Pattern of cellular quiescence over the hibernation cycle in liver of thirteen-lined ground squirrels.

Mammalian hibernation is a state of seasonal heterothermy that consists of long periods of torpor at low body temperature interspersed with short periods of arousal back to euthermia. Entry into the hypometabolic state of torpor is achieved via a strong coordinated reduction of energy expenditures, particularly ATP-expensive activities, such as transcription and translation. The present study analyzes the status of the cell cycle during hibernation in liver of thirteen-lined ground squirrels (Ictidomys tridecemlineatus) and examines the expression levels of cell cycle regulators over six stages of the torpor-arousal cycle.
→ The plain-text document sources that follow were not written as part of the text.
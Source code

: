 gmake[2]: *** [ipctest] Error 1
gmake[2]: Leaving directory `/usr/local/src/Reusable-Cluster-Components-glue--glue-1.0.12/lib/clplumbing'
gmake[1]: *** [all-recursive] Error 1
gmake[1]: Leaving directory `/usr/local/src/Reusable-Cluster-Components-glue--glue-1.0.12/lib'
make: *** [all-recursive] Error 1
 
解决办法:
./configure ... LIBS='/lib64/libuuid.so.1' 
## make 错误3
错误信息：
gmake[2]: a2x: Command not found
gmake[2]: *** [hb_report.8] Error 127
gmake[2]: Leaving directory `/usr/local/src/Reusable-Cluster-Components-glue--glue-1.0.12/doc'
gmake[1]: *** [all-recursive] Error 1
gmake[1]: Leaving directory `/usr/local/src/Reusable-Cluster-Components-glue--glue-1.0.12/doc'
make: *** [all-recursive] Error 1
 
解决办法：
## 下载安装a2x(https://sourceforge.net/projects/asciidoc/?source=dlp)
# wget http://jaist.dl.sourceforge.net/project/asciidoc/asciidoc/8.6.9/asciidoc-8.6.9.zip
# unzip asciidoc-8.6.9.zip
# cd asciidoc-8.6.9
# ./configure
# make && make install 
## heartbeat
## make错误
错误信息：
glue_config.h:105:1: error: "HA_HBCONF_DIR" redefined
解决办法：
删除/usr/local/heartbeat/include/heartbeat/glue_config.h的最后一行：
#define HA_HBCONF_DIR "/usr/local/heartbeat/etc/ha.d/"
Immunoblot analysis showed that the protein expression levels of cyclin D1 and cyclin E were reduced in liver (by 31% and 48%, respectively) during long-term torpor; however, during arousal from torpor, PCR analysis showed an upregulation of cyclin D1 transcript levels of about 1.5-fold. Protein expression of cyclin A and cyclin B1 were also elevated (1.57-fold and 2.44-fold, respectively) during early arousal from torpor, and in addition, cyclin A2 transcript levels increased by about 1.8-fold during arousal. Protein levels of two CKIs, p15(INK4b) and p21(CIP1), each increased by about 1.4-fold during torpor, and transcript levels of p15(INK4b) also rose by 1.7-2.1 fold during torpor, whereas p21(CIP1) transcripts increased by 1.5-1.7-fold. A reduction in cyclin D and E protein expression coupled with upregulation of p15(INK4b) and p21(CIP1) inhibitors during torpor reflects markers of cell cycle arrest during hibernation. Elevated expression of cyclin A and B protein expression during arousal stages of torpor suggests cell cycle progression is reversibly arrested during torpor and is reinitiated upon return to euthermia.